Local media footage showed a bomb squad officer wearing a blast-resistant suit entering the house where the men were hiding, while locals witnessed it from behind a police barricade.

"Inside the house we found a bigger bomb and now we are investigating it to try to detonate it," Rikwanto said, adding that one of the suspects was captured alive.

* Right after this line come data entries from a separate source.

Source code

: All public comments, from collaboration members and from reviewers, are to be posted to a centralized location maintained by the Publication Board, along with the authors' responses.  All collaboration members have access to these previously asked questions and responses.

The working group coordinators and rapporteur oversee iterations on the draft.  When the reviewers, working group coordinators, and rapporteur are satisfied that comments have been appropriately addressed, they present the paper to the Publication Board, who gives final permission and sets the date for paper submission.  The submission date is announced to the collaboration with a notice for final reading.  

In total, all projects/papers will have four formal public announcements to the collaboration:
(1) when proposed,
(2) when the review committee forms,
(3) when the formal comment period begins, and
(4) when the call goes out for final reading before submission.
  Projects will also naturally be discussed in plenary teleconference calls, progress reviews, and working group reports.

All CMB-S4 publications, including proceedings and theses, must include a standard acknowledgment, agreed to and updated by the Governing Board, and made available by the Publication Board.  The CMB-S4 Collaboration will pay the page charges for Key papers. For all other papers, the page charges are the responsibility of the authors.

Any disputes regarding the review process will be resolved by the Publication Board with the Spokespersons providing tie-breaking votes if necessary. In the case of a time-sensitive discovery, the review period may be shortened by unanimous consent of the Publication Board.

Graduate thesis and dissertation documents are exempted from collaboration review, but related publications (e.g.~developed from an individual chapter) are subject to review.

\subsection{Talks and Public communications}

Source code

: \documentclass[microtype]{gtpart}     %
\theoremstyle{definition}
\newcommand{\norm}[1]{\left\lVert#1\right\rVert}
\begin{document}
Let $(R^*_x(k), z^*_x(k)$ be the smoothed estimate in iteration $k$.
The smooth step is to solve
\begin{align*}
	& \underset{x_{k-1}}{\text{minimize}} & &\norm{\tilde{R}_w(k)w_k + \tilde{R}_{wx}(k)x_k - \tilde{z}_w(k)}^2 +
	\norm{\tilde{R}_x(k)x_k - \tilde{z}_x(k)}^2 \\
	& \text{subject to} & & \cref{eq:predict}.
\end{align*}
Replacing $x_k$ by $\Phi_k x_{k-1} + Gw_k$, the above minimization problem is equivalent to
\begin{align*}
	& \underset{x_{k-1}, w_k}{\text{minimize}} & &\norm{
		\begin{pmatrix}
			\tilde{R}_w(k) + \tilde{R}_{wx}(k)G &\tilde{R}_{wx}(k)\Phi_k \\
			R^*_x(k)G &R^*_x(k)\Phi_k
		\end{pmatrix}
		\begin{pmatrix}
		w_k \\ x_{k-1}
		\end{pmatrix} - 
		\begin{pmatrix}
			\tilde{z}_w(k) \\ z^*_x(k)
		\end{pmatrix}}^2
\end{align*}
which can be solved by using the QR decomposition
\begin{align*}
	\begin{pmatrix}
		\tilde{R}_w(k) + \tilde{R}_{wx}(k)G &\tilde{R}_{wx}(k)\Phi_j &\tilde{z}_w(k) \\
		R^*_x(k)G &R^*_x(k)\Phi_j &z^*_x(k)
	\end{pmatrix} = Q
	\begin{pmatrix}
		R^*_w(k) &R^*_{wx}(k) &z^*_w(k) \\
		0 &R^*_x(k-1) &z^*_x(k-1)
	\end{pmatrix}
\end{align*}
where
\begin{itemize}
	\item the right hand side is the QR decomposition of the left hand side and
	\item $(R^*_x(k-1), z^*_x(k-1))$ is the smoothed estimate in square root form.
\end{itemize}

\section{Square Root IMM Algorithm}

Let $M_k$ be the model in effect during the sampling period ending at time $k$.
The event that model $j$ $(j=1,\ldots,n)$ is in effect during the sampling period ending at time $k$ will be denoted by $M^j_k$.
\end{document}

Indonesia has carried out similar crackdowns on Islamic militants since the deadly bombings in Bali killed 202 people in 2002. However, police said the past several years have seen a lot of militants pledging allegiance to the Islamic State (Isis) group.

Indonesia police
Indonesian police examine a boarding house where a 3kg bomb encased in a pressure cooker was discovered in Bekasi, West Java on 11 December, 2016 ERLANGGA MAHAMERU/AFP/Getty Images

Ayi Supardan, a senior police official from South Tangerang, said after initial interrogation of the arrested suspect, he learnt that the militants planned to use larger bombs believed to be more powerful than those used in the 2002 Bali bombings.

However, it is thought that the militants had no specific targets. The terrorists were reportedly planning to use a woman as a suicide bomber. It has emerged that the militants were receiving instructions and money from Bahrun Naim, an Indonesian militant who is known to be fighting with the IS group in Syria.